PROBLEM TO SOLVE ::
Gather every line below where "days" appears.

§

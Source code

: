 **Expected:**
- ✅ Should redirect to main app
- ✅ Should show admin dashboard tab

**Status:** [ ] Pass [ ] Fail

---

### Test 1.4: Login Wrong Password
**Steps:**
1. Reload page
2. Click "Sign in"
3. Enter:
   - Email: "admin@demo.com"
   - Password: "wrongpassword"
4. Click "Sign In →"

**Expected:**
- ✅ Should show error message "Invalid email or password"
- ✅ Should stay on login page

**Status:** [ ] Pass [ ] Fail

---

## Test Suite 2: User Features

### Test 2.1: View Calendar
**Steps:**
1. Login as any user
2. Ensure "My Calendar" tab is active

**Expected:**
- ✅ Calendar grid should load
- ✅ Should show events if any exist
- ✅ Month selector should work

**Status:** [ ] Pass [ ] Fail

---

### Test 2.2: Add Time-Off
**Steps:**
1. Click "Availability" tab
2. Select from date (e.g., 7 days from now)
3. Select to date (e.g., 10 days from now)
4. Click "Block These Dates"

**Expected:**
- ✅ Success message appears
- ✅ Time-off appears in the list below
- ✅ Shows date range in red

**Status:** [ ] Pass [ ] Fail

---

§

RESULT OF THIS EXERCISE ::
2. Select from date (e.g., 7 days from now)
3. Select to date (e.g., 10 days from now)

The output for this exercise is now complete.